La muerte para nosotros es un problema porque hemos radicalizado
nuestro egoísmo. Esta situación se puede evidenciar en las palabras que
legitimamos como sociedad, que hemos construido y seguimos replicando
sin crítica alguna. Algunos ejemplos de ello: “Me duele mucho a mí… Me voy
a sentir muy sólo… Yo no quiero que te mueras… ¿Si te mueres yo qué
hago?”. El lenguaje que utilizamos va exponiendo nuestros egos, demuestra
lo inmaduros y frágiles que somos para asumir la muerte como realidad
profundamente vital. Mientras construyamos amores egoístas, la muerte
siempre será una amenaza, tendrá algo que robarnos.

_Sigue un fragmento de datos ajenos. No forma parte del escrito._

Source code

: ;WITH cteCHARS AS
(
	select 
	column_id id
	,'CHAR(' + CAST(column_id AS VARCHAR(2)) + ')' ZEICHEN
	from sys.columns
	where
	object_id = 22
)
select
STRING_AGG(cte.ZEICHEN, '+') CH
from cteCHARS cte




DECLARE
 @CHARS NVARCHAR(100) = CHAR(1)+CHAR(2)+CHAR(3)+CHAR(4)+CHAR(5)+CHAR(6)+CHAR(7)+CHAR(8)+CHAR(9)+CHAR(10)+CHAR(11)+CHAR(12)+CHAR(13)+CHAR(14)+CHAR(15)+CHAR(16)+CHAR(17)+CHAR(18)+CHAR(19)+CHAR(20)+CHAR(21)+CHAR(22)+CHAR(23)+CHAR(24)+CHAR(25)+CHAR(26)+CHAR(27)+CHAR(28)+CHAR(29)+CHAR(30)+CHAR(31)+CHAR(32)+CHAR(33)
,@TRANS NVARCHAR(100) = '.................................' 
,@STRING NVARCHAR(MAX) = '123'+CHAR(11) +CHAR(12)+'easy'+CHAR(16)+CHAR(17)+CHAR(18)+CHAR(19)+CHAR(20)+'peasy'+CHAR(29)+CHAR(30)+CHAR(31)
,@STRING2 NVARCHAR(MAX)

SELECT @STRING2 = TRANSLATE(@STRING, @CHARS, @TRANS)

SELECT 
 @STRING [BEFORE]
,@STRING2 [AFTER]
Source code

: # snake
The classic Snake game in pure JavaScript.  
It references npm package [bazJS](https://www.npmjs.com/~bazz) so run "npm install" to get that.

La fascinación que tenemos por la finitud (vida), nos debería llevar a
la apertura profunda de lo que somos. De la obsesión por pensar la muerte,
deberíamos llegar a vivir la muerte todos los días. No tendría que ser una
idea agobiante para la vejez, sino la realidad más límpida que se pudiera
esclarecer en nuestra existencia. Esta crisis de la muerte ocurre porque las
imágenes y palabras que tenemos para nombrarla, resultan siendo
insuficientes y pobres, ya no significan, solamente entristecen. Robert
Redeker, en su libro el eclipse de la muerte, nos dice: “La ausencia de
simbolización significa lo siguiente: las imágenes ya no son íconos, ya no
son puertas abiertas al misterio, ya no son presencias, se rebajan al estatus
de vulgares productos de la industria. Esto es lo que son, mercancías
fabricadas industrialmente”.
Debemos hacer un ejercicio hermenéutico, arriesgarnos a entrar por el
apasionante mundo de la deconstrucción. La muerte se vive, la muerte se
respira; quien pretenda superar la muerte entra en el absurdo, no es
humano. El hecho antagónico, vida-muerte, que heredamos de la cultura, no
estamos obligados a aceptarlo sin más. La pasividad envenena el don de la
vida, la arriesga, la deshace. Cuando no tenemos la suficiente hondura para
repensar y proponer nuevos horizontes caemos en dos extremos:
encerrarnos en tradicionalismos o simplemente ser indiferentes. De esta
manera, “La ausencia de simbolización de la muerte la vuelve insoportable,
razón por la cual, con el fin de escapar a lo insoportable, nuestra cultura la
expulsa de la vida colectiva, obligándola al eclipse” (Robert Redeker, el
eclipse de la muerte).
La muerte es la capacidad antropológica que poseemos para plenificar
la existencia. Entrar en el horizonte de sentido que otorga la muerte, es
entendernos como seres humanos en gasto. La conciencia de donación nos
permite integrar la muerte como la misma vida desplegada. Quien vive en la
capacidad de donación jamás verá el desenlace de la vida como una
amenaza, pues la dinámica de su existencia ha sido una salida de sí mismo,
un romper con su ego y poder entender para qué existe. La donación de la
vida es la posibilidad real de saber que nada es nuestro, que estamos porque
los que han muerto, es decir, vivido en plenitud, se dieron a nosotros.